─── Given records ───

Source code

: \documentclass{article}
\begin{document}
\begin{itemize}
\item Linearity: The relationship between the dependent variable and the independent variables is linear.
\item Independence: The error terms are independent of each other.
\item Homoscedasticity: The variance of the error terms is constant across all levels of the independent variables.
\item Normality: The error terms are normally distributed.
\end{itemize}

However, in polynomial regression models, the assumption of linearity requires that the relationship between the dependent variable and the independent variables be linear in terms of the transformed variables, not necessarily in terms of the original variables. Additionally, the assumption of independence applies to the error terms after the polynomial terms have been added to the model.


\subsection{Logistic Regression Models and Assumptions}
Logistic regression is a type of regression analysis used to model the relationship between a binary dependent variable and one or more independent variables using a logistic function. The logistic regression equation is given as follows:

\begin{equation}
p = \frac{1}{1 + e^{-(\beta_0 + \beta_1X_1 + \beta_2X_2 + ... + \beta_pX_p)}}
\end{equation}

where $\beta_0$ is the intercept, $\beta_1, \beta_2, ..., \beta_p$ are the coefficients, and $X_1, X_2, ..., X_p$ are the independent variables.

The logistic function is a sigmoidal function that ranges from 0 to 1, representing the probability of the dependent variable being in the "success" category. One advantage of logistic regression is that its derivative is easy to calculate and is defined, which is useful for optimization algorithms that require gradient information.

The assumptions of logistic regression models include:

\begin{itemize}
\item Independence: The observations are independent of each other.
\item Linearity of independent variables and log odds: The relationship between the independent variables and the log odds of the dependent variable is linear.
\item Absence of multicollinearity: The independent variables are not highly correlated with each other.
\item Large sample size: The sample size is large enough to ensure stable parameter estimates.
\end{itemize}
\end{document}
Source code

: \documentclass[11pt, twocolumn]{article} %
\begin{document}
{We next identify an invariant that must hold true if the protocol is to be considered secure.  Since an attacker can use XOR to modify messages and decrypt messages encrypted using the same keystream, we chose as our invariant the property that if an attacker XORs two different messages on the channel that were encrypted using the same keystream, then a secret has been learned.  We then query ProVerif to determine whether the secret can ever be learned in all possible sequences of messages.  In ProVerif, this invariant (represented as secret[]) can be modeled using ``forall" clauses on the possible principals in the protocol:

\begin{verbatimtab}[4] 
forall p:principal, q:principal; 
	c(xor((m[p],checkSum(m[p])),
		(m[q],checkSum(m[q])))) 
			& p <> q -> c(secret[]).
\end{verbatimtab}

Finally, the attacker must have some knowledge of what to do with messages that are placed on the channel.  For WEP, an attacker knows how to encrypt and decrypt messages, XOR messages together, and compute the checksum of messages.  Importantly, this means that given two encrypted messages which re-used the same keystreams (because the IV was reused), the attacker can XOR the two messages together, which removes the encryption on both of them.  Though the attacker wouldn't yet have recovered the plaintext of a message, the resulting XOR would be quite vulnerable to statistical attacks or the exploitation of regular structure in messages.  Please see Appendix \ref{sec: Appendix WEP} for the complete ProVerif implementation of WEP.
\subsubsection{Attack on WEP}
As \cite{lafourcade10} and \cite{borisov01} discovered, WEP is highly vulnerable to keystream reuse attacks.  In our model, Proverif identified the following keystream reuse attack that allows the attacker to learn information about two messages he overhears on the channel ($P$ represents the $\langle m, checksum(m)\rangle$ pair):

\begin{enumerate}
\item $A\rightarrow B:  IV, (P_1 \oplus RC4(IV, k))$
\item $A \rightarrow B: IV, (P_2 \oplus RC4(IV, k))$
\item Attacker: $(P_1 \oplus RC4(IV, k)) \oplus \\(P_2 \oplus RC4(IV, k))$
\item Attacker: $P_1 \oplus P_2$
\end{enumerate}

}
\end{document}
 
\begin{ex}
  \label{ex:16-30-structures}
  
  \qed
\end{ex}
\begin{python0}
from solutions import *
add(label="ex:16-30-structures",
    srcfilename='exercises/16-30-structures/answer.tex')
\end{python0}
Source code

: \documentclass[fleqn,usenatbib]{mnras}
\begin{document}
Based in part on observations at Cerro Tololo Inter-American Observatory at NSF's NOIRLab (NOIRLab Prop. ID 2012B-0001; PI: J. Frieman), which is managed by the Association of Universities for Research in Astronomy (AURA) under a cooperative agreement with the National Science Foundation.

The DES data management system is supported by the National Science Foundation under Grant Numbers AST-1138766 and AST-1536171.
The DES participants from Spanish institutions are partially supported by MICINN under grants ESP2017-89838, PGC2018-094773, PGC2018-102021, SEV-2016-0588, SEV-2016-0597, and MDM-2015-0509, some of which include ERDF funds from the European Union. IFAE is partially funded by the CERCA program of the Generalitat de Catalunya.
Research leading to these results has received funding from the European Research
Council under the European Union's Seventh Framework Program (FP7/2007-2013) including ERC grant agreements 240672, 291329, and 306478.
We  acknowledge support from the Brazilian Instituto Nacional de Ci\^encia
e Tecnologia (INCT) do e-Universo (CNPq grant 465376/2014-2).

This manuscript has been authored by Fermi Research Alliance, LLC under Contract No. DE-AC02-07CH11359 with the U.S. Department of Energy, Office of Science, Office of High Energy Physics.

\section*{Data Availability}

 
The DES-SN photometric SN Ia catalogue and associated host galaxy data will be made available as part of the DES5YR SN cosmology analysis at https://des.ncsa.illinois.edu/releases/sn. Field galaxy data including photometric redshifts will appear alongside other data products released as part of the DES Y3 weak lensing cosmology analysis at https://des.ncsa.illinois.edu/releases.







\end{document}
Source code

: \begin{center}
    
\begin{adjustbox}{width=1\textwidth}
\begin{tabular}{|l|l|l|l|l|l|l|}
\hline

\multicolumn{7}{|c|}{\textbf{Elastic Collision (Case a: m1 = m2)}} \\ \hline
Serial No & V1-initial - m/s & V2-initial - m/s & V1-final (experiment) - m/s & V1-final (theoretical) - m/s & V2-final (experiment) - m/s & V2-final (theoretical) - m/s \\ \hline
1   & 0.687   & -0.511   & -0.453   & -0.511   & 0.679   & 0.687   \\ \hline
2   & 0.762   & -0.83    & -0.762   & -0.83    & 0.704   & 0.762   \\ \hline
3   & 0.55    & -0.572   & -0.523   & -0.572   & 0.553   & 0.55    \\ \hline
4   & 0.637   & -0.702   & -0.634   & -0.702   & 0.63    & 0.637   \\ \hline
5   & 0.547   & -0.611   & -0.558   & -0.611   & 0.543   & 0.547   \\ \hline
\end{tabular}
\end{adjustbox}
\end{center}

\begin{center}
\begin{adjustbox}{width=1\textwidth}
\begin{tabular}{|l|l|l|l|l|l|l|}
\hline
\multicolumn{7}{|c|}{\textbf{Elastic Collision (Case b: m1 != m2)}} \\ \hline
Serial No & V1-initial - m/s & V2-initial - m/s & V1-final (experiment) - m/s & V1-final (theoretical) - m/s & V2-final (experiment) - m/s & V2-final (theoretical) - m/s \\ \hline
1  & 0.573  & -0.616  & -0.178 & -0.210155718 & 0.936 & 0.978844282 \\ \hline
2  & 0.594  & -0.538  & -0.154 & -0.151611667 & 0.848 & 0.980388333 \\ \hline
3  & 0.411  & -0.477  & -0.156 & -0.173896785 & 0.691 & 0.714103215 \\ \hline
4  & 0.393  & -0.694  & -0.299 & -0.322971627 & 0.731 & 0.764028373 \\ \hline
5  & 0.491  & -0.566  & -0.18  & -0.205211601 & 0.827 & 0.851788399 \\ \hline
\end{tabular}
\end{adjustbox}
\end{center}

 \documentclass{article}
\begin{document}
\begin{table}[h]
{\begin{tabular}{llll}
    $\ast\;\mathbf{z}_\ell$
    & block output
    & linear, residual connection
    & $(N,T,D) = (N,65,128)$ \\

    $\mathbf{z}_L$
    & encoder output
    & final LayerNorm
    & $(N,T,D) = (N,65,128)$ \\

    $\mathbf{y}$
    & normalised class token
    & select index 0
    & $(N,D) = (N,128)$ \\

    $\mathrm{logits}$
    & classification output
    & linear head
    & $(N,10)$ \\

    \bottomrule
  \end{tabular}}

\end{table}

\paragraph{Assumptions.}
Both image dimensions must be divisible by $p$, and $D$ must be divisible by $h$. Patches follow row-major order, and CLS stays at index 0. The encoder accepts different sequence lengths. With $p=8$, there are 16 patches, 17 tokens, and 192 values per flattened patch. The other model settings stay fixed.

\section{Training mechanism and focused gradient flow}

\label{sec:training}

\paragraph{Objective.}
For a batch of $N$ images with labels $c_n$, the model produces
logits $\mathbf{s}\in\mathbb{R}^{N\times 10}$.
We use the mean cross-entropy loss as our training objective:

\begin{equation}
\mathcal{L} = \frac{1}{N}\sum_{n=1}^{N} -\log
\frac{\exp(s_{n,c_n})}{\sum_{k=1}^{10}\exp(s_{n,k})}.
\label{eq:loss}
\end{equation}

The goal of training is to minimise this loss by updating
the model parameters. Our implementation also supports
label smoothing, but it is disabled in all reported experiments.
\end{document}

───

• What is required: Scan the data above. Return every line with "loss" in it.

• Response area:
We use the mean cross-entropy loss as our training objective:
\label{eq:loss}
The goal of training is to minimise this loss by updating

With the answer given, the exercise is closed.